I like to think that I couldn’t have been too traumatized since I ended up staying in school long enough to get my PhD…
So on my own kids’ first day of school when I saw the tears well up in their eyes, I understood. And it all came rushing back to me. I tried to think: what eventually calmed me down? I honestly can’t remember. My husband and I tried to soothe our kids but to no avail. I told them how I used to cry, too, but I learned that everything is okay. We eventually had to leave them, tear-streaked and stressed.
Oh, what a long day at work that was…
I picked them up as early as possible. My son was just fine, chattering away about who is in his class, how his teacher changed the seating arrangment because my son was talking too much (!!!)… Is this the same kid I dropped off this morning?
My daughter, on the other hand, looked haggered.
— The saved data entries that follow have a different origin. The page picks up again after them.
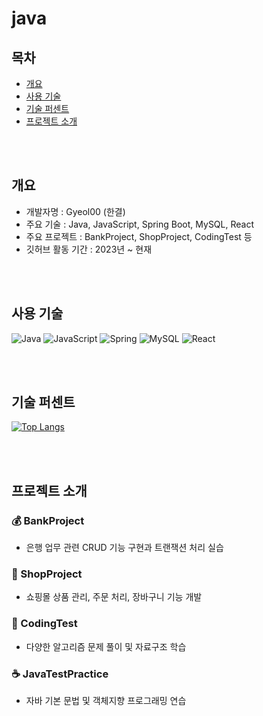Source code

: # java
## 목차
- [개요](#개요)
- [사용 기술](#사용-기술)
- [기술 퍼센트](#기술-퍼센트)
- [프로젝트 소개](#프로젝트-소개)

<br><br>

## 개요
- 개발자명 : Gyeol00 (한결)
- 주요 기술 : Java, JavaScript, Spring Boot, MySQL, React
- 주요 프로젝트 : BankProject, ShopProject, CodingTest 등
- 깃허브 활동 기간 : 2023년 ~ 현재

<br><br>

## 사용 기술
![Java](https://img.shields.io/badge/Java-ED8B00?style=for-the-badge&logo=openjdk&logoColor=white)
![JavaScript](https://img.shields.io/badge/JavaScript-F7DF1E?style=for-the-badge&logo=JavaScript&logoColor=white)
![Spring](https://img.shields.io/badge/Spring-6DB33F?style=for-the-badge&logo=spring&logoColor=white)
![MySQL](https://img.shields.io/badge/MySQL-00000F?style=for-the-badge&logo=mysql&logoColor=white)
![React](https://img.shields.io/badge/React-61DAFB?style=for-the-badge&logo=react&logoColor=black)

<br><br>

## 기술 퍼센트
[![Top Langs](https://github-readme-stats.vercel.app/api/top-langs/?username=Gyeol00&layout=compact)](https://github.com/anuraghazra/github-readme-stats)

<br><br>

## 프로젝트 소개

### 💰 BankProject
- 은행 업무 관련 CRUD 기능 구현과 트랜잭션 처리 실습  

### 🛒 ShopProject
- 쇼핑몰 상품 관리, 주문 처리, 장바구니 기능 개발  

### 🧩 CodingTest
- 다양한 알고리즘 문제 풀이 및 자료구조 학습  

### ☕ JavaTestPractice
- 자바 기본 문법 및 객체지향 프로그래밍 연습  
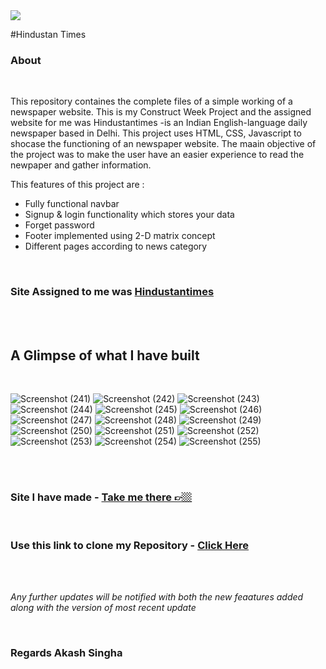 <img src="https://www.hindustantimes.com/res/images/ht-logo.svg">

#Hindustan Times

### About
<br>
<p>
This repository containes the complete files of a simple working of a newspaper website. This is my Construct Week Project and the assigned website for me was Hindustantimes -is an Indian English-language daily newspaper based in Delhi. This project uses HTML, CSS, Javascript to shocase the functioning of an newspaper website. The maain objective of the project was to make the user have an easier experience to read the newpaper and gather information.</p>
<p>
This features of this project are : 
    <ul>
        <li>Fully functional navbar</li>
        <li>Signup & login functionality which stores your data</li>
        <li>Forget password</li>
        <li>Footer implemented using 2-D matrix concept</li>
        <li>Different pages according to news category</li>
    </ul>
</p>

<br>

### Site Assigned to me was <a href="https://www.hindustantimes.com/"> Hindustantimes </a>
<br>
<br>



## A Glimpse of what I have built
<br>

![Screenshot (241)](https://user-images.githubusercontent.com/112806398/211392751-3339d0e8-358e-4705-800d-b6ee5aa6336f.png)
![Screenshot (242)](https://user-images.githubusercontent.com/112806398/211392832-3ac5776c-22b0-418e-b362-2f8ae6554fc6.png)
![Screenshot (243)](https://user-images.githubusercontent.com/112806398/211392919-7943dfe1-ffc0-4bb7-aa6f-15e5a04835f9.png)
![Screenshot (244)](https://user-images.githubusercontent.com/112806398/211392973-eb7c853b-58ef-4235-9443-391eebceacc0.png)
![Screenshot (245)](https://user-images.githubusercontent.com/112806398/211393050-0a2fd711-bb58-48a3-b563-e0b48756c69f.png)
![Screenshot (246)](https://user-images.githubusercontent.com/112806398/211393114-774b9293-7f8c-4ea2-bd69-5a6f954c7f3b.png)
![Screenshot (247)](https://user-images.githubusercontent.com/112806398/211393171-50166088-9e2e-4b96-a11b-c0226b6ebd9d.png)
![Screenshot (248)](https://user-images.githubusercontent.com/112806398/211393245-0fd1bb34-e9fa-481c-b370-b6dd7b19d145.png)
![Screenshot (249)](https://user-images.githubusercontent.com/112806398/211393283-b88b3c84-2be2-4ed7-b5d1-de4dfdcc43da.png)
![Screenshot (250)](https://user-images.githubusercontent.com/112806398/211393341-1624a51b-7da8-47f5-80c0-debd2fde70a2.png)
![Screenshot (251)](https://user-images.githubusercontent.com/112806398/211393413-13bc25d1-f8dd-455f-abf4-77284789c483.png)
![Screenshot (252)](https://user-images.githubusercontent.com/112806398/211393464-076a7d28-b8ff-4c2a-be53-5718cd52dc49.png)
![Screenshot (253)](https://user-images.githubusercontent.com/112806398/211393501-c28189dc-bb6e-4c30-809c-8d682402213e.png)
![Screenshot (254)](https://user-images.githubusercontent.com/112806398/211393568-dd795f74-e5b8-4afb-a5c8-0d6c5d246b69.png)
![Screenshot (255)](https://user-images.githubusercontent.com/112806398/211393623-d82e8777-ace3-44d7-84c2-4ca97246f819.png)

<br>



<br>

### Site I have made - <a href="https://fascinating-mousse-39b1db.netlify.app/" target="black">Take me there 👉🏼</a>

<br>

### Use this link to clone my Repository - <a href="https://github.com/akash-singha-3558/proud-wax-6546">Click Here</a>

<br>



<br>

<p><i>Any further updates will be notified with both the new feaatures added along with the version of most recent update</i></p>

<br>

### Regards Akash Singha
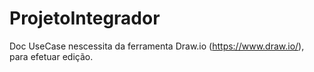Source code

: # ProjetoIntegrador

Doc UseCase nescessita da ferramenta Draw.io (https://www.draw.io/), para efetuar edição.
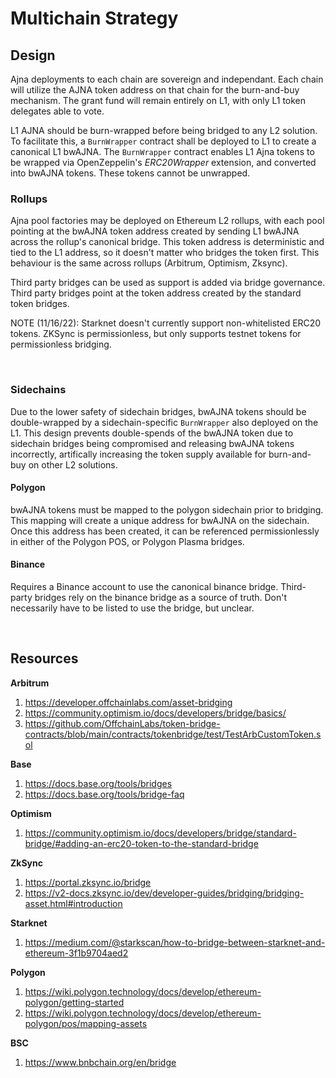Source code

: # Multichain Strategy

## Design

Ajna deployments to each chain are sovereign and independant. Each chain will utilize the AJNA token address on that chain for the burn-and-buy mechanism. The grant fund will remain entirely on L1, with only L1 token delegates able to vote.

L1 AJNA should be burn-wrapped before being bridged to any L2 solution. To facilitate this, a `BurnWrapper` contract shall be deployed to L1 to create a canonical L1 bwAJNA. The `BurnWrapper` contract enables L1 Ajna tokens to be wrapped via OpenZeppelin's _ERC20Wrapper_ extension, and converted into bwAJNA tokens. These tokens cannot be unwrapped.

### Rollups

Ajna pool factories may be deployed on Ethereum L2 rollups, with each pool pointing at the bwAJNA token address created by sending L1 bwAJNA across the rollup's canonical bridge. This token address is deterministic and tied to the L1 address, so it doesn't matter who bridges the token first. This behaviour is the same across rollups (Arbitrum, Optimism, Zksync).

Third party bridges can be used as support is added via bridge governance. Third party bridges point at the token address created by the standard token bridges.

NOTE (11/16/22): Starknet doesn't currently support non-whitelisted ERC20 tokens. ZKSync is permissionless, but only supports testnet tokens for permissionless bridging.

<br>

### Sidechains

Due to the lower safety of sidechain bridges, bwAJNA tokens should be double-wrapped by a sidechain-specific `BurnWrapper` also deployed on the L1. This design prevents double-spends of the bwAJNA token due to sidechain bridges being compromised and releasing bwAJNA tokens incorrectly, artifically increasing the token supply available for burn-and-buy on other L2 solutions.

#### Polygon 

bwAJNA tokens must be mapped to the polygon sidechain prior to bridging. This mapping will create a unique address for bwAJNA on the sidechain. Once this address has been created, it can be referenced permissionlessly in either of the Polygon POS, or Polygon Plasma bridges.

#### Binance

Requires a Binance account to use the canonical binance bridge. Third-party bridges rely on the binance bridge as a source of truth. Don't necessarily have to be listed to use the bridge, but unclear.

<br>

## Resources

**Arbitrum**
1. https://developer.offchainlabs.com/asset-bridging
2. https://community.optimism.io/docs/developers/bridge/basics/
3. https://github.com/OffchainLabs/token-bridge-contracts/blob/main/contracts/tokenbridge/test/TestArbCustomToken.sol

**Base**
1. https://docs.base.org/tools/bridges
2. https://docs.base.org/tools/bridge-faq

**Optimism**
1. https://community.optimism.io/docs/developers/bridge/standard-bridge/#adding-an-erc20-token-to-the-standard-bridge

**ZkSync**
1. https://portal.zksync.io/bridge
2. https://v2-docs.zksync.io/dev/developer-guides/bridging/bridging-asset.html#introduction

**Starknet**
1. https://medium.com/@starkscan/how-to-bridge-between-starknet-and-ethereum-3f1b9704aed2

**Polygon**
1. https://wiki.polygon.technology/docs/develop/ethereum-polygon/getting-started
2. https://wiki.polygon.technology/docs/develop/ethereum-polygon/pos/mapping-assets

**BSC**
1. https://www.bnbchain.org/en/bridge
She apparently cried for an hour after drop-off and cried again during the transition to the after-school program. Oh, my heart broke to see her looking so sad! Cortisol rushing through her body all day….she must have been exhausted. I gathered her in my arms and gave her the biggest hug possible. “You made it through your very first day of school,” I whispered proudly. She just buried her face deeper into my neck.
I was a full week of tears. And the beginning of this week, too.
I know my daughter is in good hands. Her teacher is a tiny willow of a woman who always wears bright, happy-coloured head scarves, and who is not afraid of giving a hug when one is needed.
I know my daughter will survive. But I want more than just survival for her. I want her to enjoy school. To love school. To look forward to it every day.
Maybe one day she will. And maybe she won’t.
For now my husband and I will do our best. To reassure her. To comfort her. To love her.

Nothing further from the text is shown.